Source texts of formatted documents:
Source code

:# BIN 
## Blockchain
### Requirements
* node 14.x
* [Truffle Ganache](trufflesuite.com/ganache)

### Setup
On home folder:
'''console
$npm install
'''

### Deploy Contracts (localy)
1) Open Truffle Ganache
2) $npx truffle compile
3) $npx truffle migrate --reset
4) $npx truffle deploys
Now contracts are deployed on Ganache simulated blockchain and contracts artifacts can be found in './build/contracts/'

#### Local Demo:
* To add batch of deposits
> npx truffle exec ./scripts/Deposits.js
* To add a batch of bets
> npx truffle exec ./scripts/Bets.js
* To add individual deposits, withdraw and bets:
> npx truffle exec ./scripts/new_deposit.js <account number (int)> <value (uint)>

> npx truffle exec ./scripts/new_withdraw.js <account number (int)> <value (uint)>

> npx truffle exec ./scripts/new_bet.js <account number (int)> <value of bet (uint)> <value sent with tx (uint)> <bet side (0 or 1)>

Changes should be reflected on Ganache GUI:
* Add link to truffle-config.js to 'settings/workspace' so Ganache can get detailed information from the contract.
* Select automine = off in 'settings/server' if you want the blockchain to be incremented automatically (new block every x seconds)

GOAL OF THE EXERCISE: Each entry must be set down exactly as it appears.

RESULT:
Source code

:# BIN 
## Blockchain
### Requirements
* node 14.x
* [Truffle Ganache](trufflesuite.com/ganache)

### Setup
On home folder:
'''console
$npm install
'''

### Deploy Contracts (localy)
1) Open Truffle Ganache
2) $npx truffle compile
3) $npx truffle migrate --reset
4) $npx truffle deploys
Now contracts are deployed on Ganache simulated blockchain and contracts artifacts can be found in './build/contracts/'

#### Local Demo:
* To add batch of deposits
> npx truffle exec ./scripts/Deposits.js
* To add a batch of bets
> npx truffle exec ./scripts/Bets.js
* To add individual deposits, withdraw and bets:
> npx truffle exec ./scripts/new_deposit.js <account number (int)> <value (uint)>

> npx truffle exec ./scripts/new_withdraw.js <account number (int)> <value (uint)>

> npx truffle exec ./scripts/new_bet.js <account number (int)> <value of bet (uint)> <value sent with tx (uint)> <bet side (0 or 1)>

Changes should be reflected on Ganache GUI:
* Add link to truffle-config.js to 'settings/workspace' so Ganache can get detailed information from the contract.
* Select automine = off in 'settings/server' if you want the blockchain to be incremented automatically (new block every x seconds)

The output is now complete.